Следующие свои слова она адресовала Нематоне.
– Ты старшая гутуитера; ты чествуешь приход новорожденных в этот мир, как жрецы чествуют переход умерших в иной мир. Мы чтим твою мудрость. Скажи мне, Дочь Деревьев, разве не правда, что друиды изменяют погребальные обряды, песнопения и жертвоприношения в соответствии с тем, кто именно перешел в другой мир? Разве не должны похороны соответствовать его значению, как форма одежд соответствует телу?
– Да, это правда, – согласилась Нематона.
– Стало быть, моему прославленному мужу, чье имя останется в памяти грядущих поколений, должны быть возданы особые почести?
Нематона помедлила с ответом, не зная, что думают по этому поводу другие друиды, но в общей напряженной атмосфере она не могла угадать их мысли.
– В твоих словах есть смысл, – наконец осторожно ответила Нематона. Лучше не принимать на себя никаких обязательств, пока она не поймет окончательно, куда клонит Ригантона, и не посоветуется со всеми друидами.
Ригантона, однако, с удовлетворением улыбнулась. Настроение собравшихся было вполне подходящим для того, чтобы начать торговаться; улавливать этот момент она научилась, еще стоя за спиной мужа.
– В таком случае я хотела бы, чтобы тело Туторикса было не сожжено, а предано земле, как погребают вождей Этрурии, вместе с вещами, свидетельствующими об их богатстве и высоком положении, чтобы его встретили с должным почетом в ином мире. И когда я последую за ним, я хочу, чтобы меня погребли вместе с ним, чтобы я разделила с ним все, как делила при жизни.
В доме воцарилась напряженная тишина. Друиды и старейшины были ошеломлены ее предложением. Она же смотрела им в глаза с самым повелительным видом, какой только могла принять, полная решимости преодолеть все возражения, которые, она знала, непременно должны последовать.
Совсем недавно Ригантона испытала сильное потрясение. Хотя ей не раз случалось видеть сожжения, воспоминание о смерти Бридды непрестанно преследовало ее, она как бы воочию видела пожиравшее ее пламя, слышала отчаянные вопли, поэтому все в ней противилось тому, чтобы ее тело после смерти было предано сожжению. До сих пор она почти не задумывалась о предстоящем переходе в другой мир; горный воздух не способствовал распространению болезней, которые время от времени опустошали низменность с ее реками, смерть казалась далеко-далеко, если она и уносила кого-нибудь, то только стариков. А Ригантона отнюдь не считала себя старухой.
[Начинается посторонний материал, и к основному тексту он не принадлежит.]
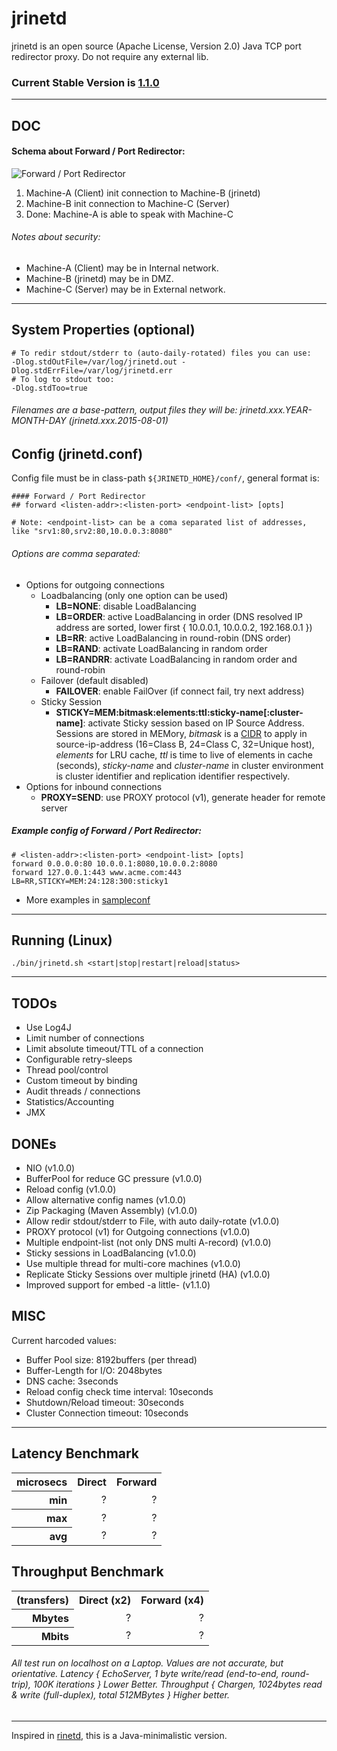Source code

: # jrinetd

jrinetd is an open source (Apache License, Version 2.0) Java TCP port redirector proxy. Do not require any external lib.

### Current Stable Version is [1.1.0](https://maven-release.s3.amazonaws.com/release/org/javastack/jrinetd/1.1.0/jrinetd-1.1.0-bin.zip)

---

## DOC

#### Schema about Forward / Port Redirector:
    
![Forward / Port Redirector](https://raw.github.com/ggrandes/jrinetd/master/doc/forward_port.png "Forward / Port Redirector")

1. Machine-A (Client) init connection to Machine-B (jrinetd)
2. Machine-B init connection to Machine-C (Server)
3. Done: Machine-A is able to speak with Machine-C

###### Notes about security:

* Machine-A (Client) may be in Internal network.
* Machine-B (jrinetd) may be in DMZ.
* Machine-C (Server) may be in External network.

---

## System Properties (optional)

    # To redir stdout/stderr to (auto-daily-rotated) files you can use:
    -Dlog.stdOutFile=/var/log/jrinetd.out -Dlog.stdErrFile=/var/log/jrinetd.err
    # To log to stdout too:
    -Dlog.stdToo=true 

###### Filenames are a base-pattern, output files they will be: jrinetd.xxx.YEAR-MONTH-DAY (jrinetd.xxx.2015-08-01)

## Config (jrinetd.conf)

Config file must be in class-path `${JRINETD_HOME}/conf/`, general format is:

    #### Forward / Port Redirector
    ## forward <listen-addr>:<listen-port> <endpoint-list> [opts]
    
    # Note: <endpoint-list> can be a coma separated list of addresses, like "srv1:80,srv2:80,10.0.0.3:8080"
    
###### Options are comma separated:

* Options for outgoing connections
    * Loadbalancing (only one option can be used)
        * **LB=NONE**: disable LoadBalancing
        * **LB=ORDER**: active LoadBalancing in order (DNS resolved IP address are sorted, lower first { 10.0.0.1, 10.0.0.2, 192.168.0.1 })
        * **LB=RR**: active LoadBalancing in round-robin (DNS order)
        * **LB=RAND**: activate LoadBalancing in random order
        * **LB=RANDRR**: activate LoadBalancing in random order and round-robin
    * Failover (default disabled)
        * **FAILOVER**: enable FailOver (if connect fail, try next address)
    * Sticky Session
        * **STICKY=MEM:bitmask:elements:ttl:sticky-name[:cluster-name]**: activate Sticky session based on IP Source Address. Sessions are stored in MEMory, *bitmask* is a [CIDR](http://en.wikipedia.org/wiki/CIDR) to apply in source-ip-address (16=Class B, 24=Class C, 32=Unique host), *elements* for LRU cache, *ttl* is time to live of elements in cache (seconds), *sticky-name* and *cluster-name* in cluster environment is cluster identifier and replication identifier respectively. 
* Options for inbound connections
    * **PROXY=SEND**: use PROXY protocol (v1), generate header for remote server

##### Example config of Forward / Port Redirector:

    # <listen-addr>:<listen-port> <endpoint-list> [opts]
    forward 0.0.0.0:80 10.0.0.1:8080,10.0.0.2:8080
    forward 127.0.0.1:443 www.acme.com:443 LB=RR,STICKY=MEM:24:128:300:sticky1

* More examples in [sampleconf](https://github.com/ggrandes/jrinetd/blob/master/sampleconf/)

---

## Running (Linux)

    ./bin/jrinetd.sh <start|stop|restart|reload|status>

---

## TODOs

* Use Log4J
* Limit number of connections
* Limit absolute timeout/TTL of a connection
* Configurable retry-sleeps
* Thread pool/control
* Custom timeout by binding
* Audit threads / connections
* Statistics/Accounting
* JMX

## DONEs

* NIO (v1.0.0)
* BufferPool for reduce GC pressure (v1.0.0)
* Reload config (v1.0.0)
* Allow alternative config names (v1.0.0)
* Zip Packaging (Maven Assembly) (v1.0.0)
* Allow redir stdout/stderr to File, with auto daily-rotate (v1.0.0)
* PROXY protocol (v1) for Outgoing connections (v1.0.0)
* Multiple endpoint-list (not only DNS multi A-record) (v1.0.0)
* Sticky sessions in LoadBalancing (v1.0.0)
* Use multiple thread for multi-core machines (v1.0.0)
* Replicate Sticky Sessions over multiple jrinetd (HA) (v1.0.0)
* Improved support for embed -a little- (v1.1.0)

## MISC

Current harcoded values:

* Buffer Pool size: 8192buffers (per thread)
* Buffer-Length for I/O: 2048bytes
* DNS cache: 3seconds
* Reload config check time interval: 10seconds
* Shutdown/Reload timeout: 30seconds
* Cluster Connection timeout: 10seconds

---

## Latency Benchmark

<table>
  <tr align="right">
    <th>microsecs</th>
    <th>Direct</th>
    <th>Forward</th>
  </tr>
  <tr align="right">
    <th>min</th>
    <td>?</td>
    <td>?</td>
  </tr>
  <tr align="right">
    <th>max</th>
    <td>?</td>
    <td>?</td>
  </tr>
  <tr align="right">
    <th>avg</th>
    <td>?</td>
    <td>?</td>
  </tr>
</table>

## Throughput Benchmark

<table>
  <tr align="right">
    <th>(transfers)</th>
    <th>Direct (x2)</th>
    <th>Forward (x4)</th>
  </tr>
  <tr align="right">
    <th>Mbytes</th>
    <td>?</td>
    <td>?</td>
  </tr>
  <tr align="right">
    <th>Mbits</th>
    <td>?</td>
    <td>?</td>
  </tr>
</table>

###### All test run on localhost on a Laptop. Values are not accurate, but orientative. Latency { EchoServer, 1 byte write/read (end-to-end, round-trip), 100K iterations } Lower Better. Throughput { Chargen, 1024bytes read & write (full-duplex), total 512MBytes } Higher better.


---
Inspired in [rinetd](http://www.boutell.com/rinetd/), this is a Java-minimalistic version.
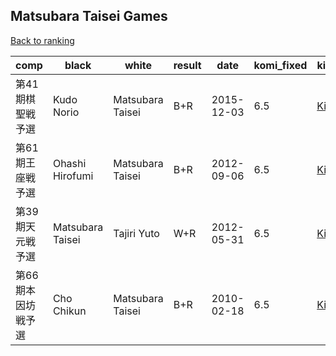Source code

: ## Matsubara Taisei Games

[Back to ranking](index.md)




| **comp** | **black** | **white** | **result** | **date** | **komi_fixed** | **kifu** | 
| --- | --- | --- | --- | --- | --- | --- |
| 第41期棋聖戦予選 | Kudo Norio | Matsubara Taisei | B+R | 2015-12-03 | 6.5 | [Kifu](https://kifudepot.net/kifucontents.php?id=0JEtuHIjVm8dkqQIRQofaQ%3D%3D) | 
| 第61期王座戦予選 | Ohashi Hirofumi | Matsubara Taisei | B+R | 2012-09-06 | 6.5 | [Kifu](https://kifudepot.net/kifucontents.php?id=iyA9xeNVIvZQ9%2FNISg3%2FkQ%3D%3D) | 
| 第39期天元戦予選 | Matsubara Taisei | Tajiri Yuto | W+R | 2012-05-31 | 6.5 | [Kifu](https://kifudepot.net/kifucontents.php?id=gSM9c1nVTxXUMXTFB0QOlQ%3D%3D) | 
| 第66期本因坊戦予選 | Cho Chikun | Matsubara Taisei | B+R | 2010-02-18 | 6.5 | [Kifu](https://kifudepot.net/kifucontents.php?id=W0Dv%2FDFLI5%2BqekIwjlz%2BJw%3D%3D) |




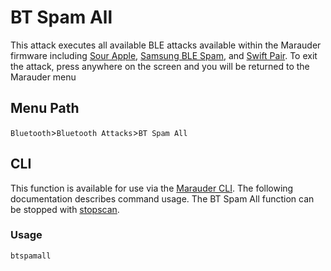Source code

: # BT Spam All
This attack executes all available BLE attacks available within the Marauder firmware including [Sour Apple](https://github.com/justcallmekoko/ESP32Marauder/wiki/sour-apple), [Samsung BLE Spam](https://github.com/justcallmekoko/ESP32Marauder/wiki/samsung-ble-spam), and [Swift Pair](https://github.com/justcallmekoko/ESP32Marauder/wiki/swiftpair-spam). To exit the attack, press anywhere on the screen and you will be returned to the Marauder menu

## Menu Path
`Bluetooth`>`Bluetooth Attacks`>`BT Spam All`

## CLI
This function is available for use via the [Marauder CLI](https://github.com/justcallmekoko/ESP32Marauder/wiki/cli). The following documentation describes command usage. The BT Spam All function can be stopped with [stopscan](https://github.com/justcallmekoko/ESP32Marauder/wiki/stopscan).

### Usage
`btspamall`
Она чувствовала себя так же бодро, как и в молодости. А когда смотрелась в отполированное бронзовое зеркало, у нее было такое ощущение, будто ее лицо ничуть не изменилось с тех пор, как они с Туториксом поженились.
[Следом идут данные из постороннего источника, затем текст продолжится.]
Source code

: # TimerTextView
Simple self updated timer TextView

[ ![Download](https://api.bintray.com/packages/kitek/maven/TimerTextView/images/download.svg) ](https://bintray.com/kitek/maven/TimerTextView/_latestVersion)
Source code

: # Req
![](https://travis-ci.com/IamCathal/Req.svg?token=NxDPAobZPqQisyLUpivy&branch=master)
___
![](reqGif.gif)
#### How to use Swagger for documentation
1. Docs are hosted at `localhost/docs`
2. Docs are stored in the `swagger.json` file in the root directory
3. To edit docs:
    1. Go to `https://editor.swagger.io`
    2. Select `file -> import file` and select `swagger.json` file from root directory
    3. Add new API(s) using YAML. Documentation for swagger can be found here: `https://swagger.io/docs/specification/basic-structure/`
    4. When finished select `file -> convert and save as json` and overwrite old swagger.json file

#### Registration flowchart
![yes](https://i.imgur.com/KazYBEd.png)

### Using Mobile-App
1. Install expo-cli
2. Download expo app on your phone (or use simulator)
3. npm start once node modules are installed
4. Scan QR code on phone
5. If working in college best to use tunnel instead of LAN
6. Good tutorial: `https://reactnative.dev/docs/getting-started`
Конечно, рано или поздно она состарится, думала она. Но, когда после смерти мужа Ригантона посмотрела в зеркало, она едва узнала свое постаревшее, высохшее лицо. Отныне у нее не осталось ничего, кроме богатства.
Вот тогда-то она решила, что постарается забрать с собой в другой мир все, что у нее есть, чтобы и там она могла жить в свое удовольствие. И такая возможность есть. Ею широко пользуются другие племена и народы, применяющие обряд погребения. Они верят, что это лучший способ перейти в другой мир. И она тоже будет в это верить.
Старый Дунатис откашлялся и встал. Все почтительно повернулись к нему. Много лет назад, когда Дунатис был еще молодым шахтером, не имевшим даже короткого меча и метательного копья, его жена родила двух детей от старого сказителя Мапоноса. Оба они оказались друидами. Сперва родился Поэль, затем на свет появилась Тена. Дунатис пользовался особым уважением среди кельтов, которые – в честь детей – щедро одаряли его дарами. Он построил себе дом на высоком крутом склоне, куда могли подняться лишь орлы. Молва утверждала, что он пользуется особым покровительством Духа Горы.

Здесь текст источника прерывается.